7
2 Comments

Content marketing: Stop interrupting.

Key take away: The best content is that which doesn't impact the consumer's user experience. Make it seamless and valuable (educate, entertain and/ or inform).

You're asking the wrong questions... instead of "How can we get them to click?" you need to ask "How can we add value where they already are?"

Marketers feel the need to try and push their audience where they'd prefer to have them, rather than catering and adapting to where the audience is consuming already.

EXAMPLE: Links on LinkedIn

5 minutes on LinkedIn and you can see clear as day, the majority of content is articles, videos and webinars, all of which you have to click away from the platform to see. Not UX friendly.
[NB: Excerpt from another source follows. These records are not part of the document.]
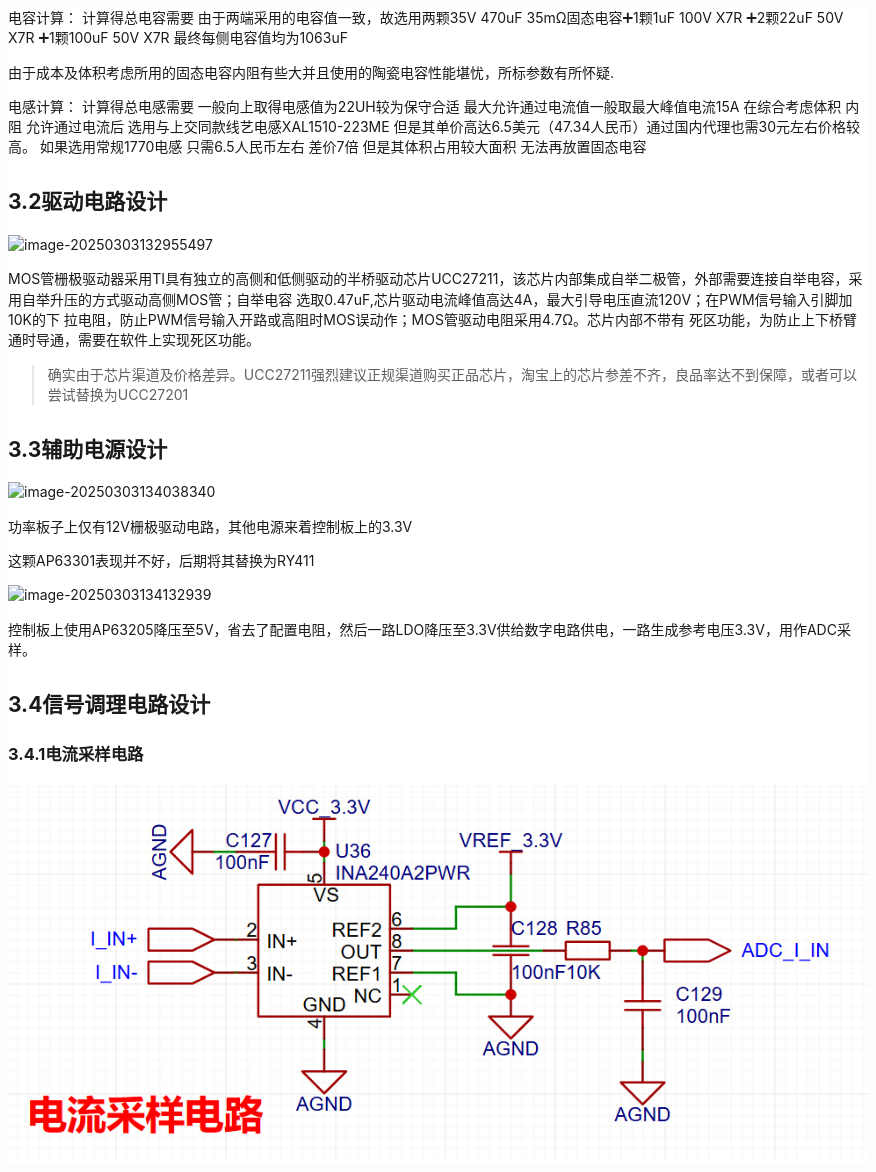 电容计算：
计算得总电容需要
由于两端采用的电容值一致，故选用两颗35V 470uF 35mΩ固态电容➕1颗1uF 100V X7R ➕2颗22uF 50V X7R ➕1颗100uF 50V X7R 最终每侧电容值均为1063uF

由于成本及体积考虑所用的固态电容内阻有些大并且使用的陶瓷电容性能堪忧，所标参数有所怀疑.

电感计算：
计算得总电感需要
一般向上取得电感值为22UH较为保守合适
最大允许通过电流值一般取最大峰值电流15A
在综合考虑体积 内阻 允许通过电流后 选用与上交同款线艺电感XAL1510-223ME 但是其单价高达6.5美元（47.34人民币）通过国内代理也需30元左右价格较高。
如果选用常规1770电感 只需6.5人民币左右 差价7倍 但是其体积占用较大面积 无法再放置固态电容



## 3.2驱动电路设计

![image-20250303132955497](C:\Users\smith\Desktop\Kily_Power\IMAGES\image-20250303132955497.png)

MOS管栅极驱动器采用TI具有独立的高侧和低侧驱动的半桥驱动芯片UCC27211，该芯片内部集成自举二极管，外部需要连接自举电容，采用自举升压的方式驱动高侧MOS管；自举电容 选取0.47uF,芯片驱动电流峰值高达4A，最大引导电压直流120V；在PWM信号输入引脚加10K的下 拉电阻，防止PWM信号输入开路或高阻时MOS误动作；MOS管驱动电阻采用4.7Ω。芯片内部不带有 死区功能，为防止上下桥臂通时导通，需要在软件上实现死区功能。

> 确实由于芯片渠道及价格差异。UCC27211强烈建议正规渠道购买正品芯片，淘宝上的芯片参差不齐，良品率达不到保障，或者可以尝试替换为UCC27201





## 3.3辅助电源设计

![image-20250303134038340](C:\Users\smith\Desktop\Kily_Power\IMAGES\image-20250303134038340.png)

功率板子上仅有12V栅极驱动电路，其他电源来着控制板上的3.3V

这颗AP63301表现并不好，后期将其替换为RY411

![image-20250303134132939](C:\Users\smith\Desktop\Kily_Power\IMAGES\image-20250303134132939.png)

控制板上使用AP63205降压至5V，省去了配置电阻，然后一路LDO降压至3.3V供给数字电路供电，一路生成参考电压3.3V，用作ADC采样。



## 3.4信号调理电路设计

### 3.4.1电流采样电路

![image-20250205175900023](IMAGES/image-20250205175900023.png)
The point is, there's no one size fits all for every platform you use. A quick sentence and a link will no longer cut it. You need to spend the time making your Content native to each platform. For example, a website article. Take it, and repurpose it into a visually appealing PDF to have as a carousel on Linkedin.

Get creative!

  1. 3

    Hi, I understand your point. When you say that links on LinkedIn are not UX friendly, I'm not mad to click on the external link to read the article and then go back to LinkedIn. However, I agree when you say that more content should be created on LinkedIn (e.g carousels) . For example, if you want to share a video, it's better to directly upload it on LinkedIn instead of sharing a Youtube link.

    1. 3

      Exactly that. I'm not saying don't use links full stop, they can be useful. I'm simply saying the more intuitive you can make it for your audience to consume, the better.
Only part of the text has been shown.